Date: Mon. Nov. 24 2008 9:55 PM ET

Sotheby's Canada saw big losses Monday at a Toronto auction of paintings, selling only 60 per cent of the 225 lots available for purchase, suggesting that economic troubles have reached the art world.

The fall auction sold $8.4 million worth of art, well below the $9.5 to $13.5 million range its organizers had expected.

Sotheby's Canada president David Silcox told CTV News that he was proud of the sale, even if it was below what had been predicted.

"The exciting thing is that we actually had quite a good sale," he said.

"Whatever the figures say, we sold $8.4 million worth of art -- that's well above the level we were at five years ago."

But Silcox admitted to The Canadian Press that his auction typically sells 90 per cent of its lots, which he said was "a significant loss."

Much of what didn't sell came from the lower-end of the price spectrum, something that Silcox said didn't surprise him.

"When the market gets tough the way it is now with people worried about the international situation in the financial markets ... the bottom part of the market gets soft quite fast," he said.

The auction house had cut back its prices to come in line with an ever-tightening economy. But not everyone was depressed about the falling prices.

Collector Bill Wilder said he got a "reasonable purchase" when he paid $95,000 for a landscape painting by Canadian artist Henrietta Mabel May.

"The estimates (for the painting), I think, were between $80,000 and $120,000, and I bought it for $95,000," Wilder told CTV News. "So I'm very pleased."

And veteran art buyer David Loch said the fact that prices had fallen wasn't an entirely bad thing for the art world.

"The bottom-end got hammered here and quite a lot of things didn't sell," Loch told CTV News.

"That's very healthy for the market."

Loch, who helped the late David Thomson acquire much of his personal art collection, bought a David Browne Milne painting called "Woman with a Suitcase" for $475,000.
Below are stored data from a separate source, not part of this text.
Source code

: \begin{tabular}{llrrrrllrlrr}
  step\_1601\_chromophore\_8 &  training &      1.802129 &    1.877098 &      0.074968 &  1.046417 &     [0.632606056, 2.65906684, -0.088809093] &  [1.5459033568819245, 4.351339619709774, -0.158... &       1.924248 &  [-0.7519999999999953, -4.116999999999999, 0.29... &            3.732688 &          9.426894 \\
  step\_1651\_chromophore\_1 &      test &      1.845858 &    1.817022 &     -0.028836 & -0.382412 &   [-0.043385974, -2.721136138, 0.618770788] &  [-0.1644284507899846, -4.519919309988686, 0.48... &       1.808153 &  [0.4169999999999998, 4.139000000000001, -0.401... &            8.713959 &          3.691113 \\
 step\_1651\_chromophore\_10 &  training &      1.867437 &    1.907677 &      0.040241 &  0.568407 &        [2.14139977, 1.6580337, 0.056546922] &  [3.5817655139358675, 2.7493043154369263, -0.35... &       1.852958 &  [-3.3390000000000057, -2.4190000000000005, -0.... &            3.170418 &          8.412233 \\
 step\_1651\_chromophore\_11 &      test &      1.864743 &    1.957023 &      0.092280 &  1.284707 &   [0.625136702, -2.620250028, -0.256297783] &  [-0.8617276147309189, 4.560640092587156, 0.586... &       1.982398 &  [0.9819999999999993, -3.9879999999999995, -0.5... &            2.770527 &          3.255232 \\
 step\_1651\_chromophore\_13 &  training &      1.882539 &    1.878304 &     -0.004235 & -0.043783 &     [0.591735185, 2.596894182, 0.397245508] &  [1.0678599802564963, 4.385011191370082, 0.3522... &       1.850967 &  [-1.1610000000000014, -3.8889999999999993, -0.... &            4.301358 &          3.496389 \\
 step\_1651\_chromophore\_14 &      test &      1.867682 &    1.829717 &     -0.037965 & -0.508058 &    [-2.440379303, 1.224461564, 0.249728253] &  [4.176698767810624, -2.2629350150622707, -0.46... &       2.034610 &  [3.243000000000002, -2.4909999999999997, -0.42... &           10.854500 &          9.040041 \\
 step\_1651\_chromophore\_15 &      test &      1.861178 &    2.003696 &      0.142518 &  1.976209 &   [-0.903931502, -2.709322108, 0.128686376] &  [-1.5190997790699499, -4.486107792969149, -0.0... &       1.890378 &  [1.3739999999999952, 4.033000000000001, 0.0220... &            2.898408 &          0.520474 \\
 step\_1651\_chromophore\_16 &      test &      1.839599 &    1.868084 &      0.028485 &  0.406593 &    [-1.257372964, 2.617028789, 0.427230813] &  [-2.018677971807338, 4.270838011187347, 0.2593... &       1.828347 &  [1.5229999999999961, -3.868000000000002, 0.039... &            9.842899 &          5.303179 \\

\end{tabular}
He told The Canadian Press that the adjustment in prices would bring some art collectors back to reality.

"I think that's a very healthy thing for the market because we've been going up for so long now, people don't know what a down market is," Loch said.

"With (the financial crisis) we're in internationally now, art can't escape it."

Some of the items on the block managed to do better than they were expected to do, despite the trying circumstances.

A Lawren Harris landscape of Nerke, Greenland, sold for $1.8 million, more than three times the upper-end of its pre-sale estimate of $300,000 to $500,000.

Its final price tag, when the buyer's premium was accounted for, was $2,072,500.

Other items that sold above their asking price included the $160,000 purchase of a Gershon Iskowitz abstract painting that soared more than $100,000 above its pre-sale estimate, and an oil-on-canvas painting from Group of Seven artist Frederick Varley that more than quadrupled its expected price at $110,000.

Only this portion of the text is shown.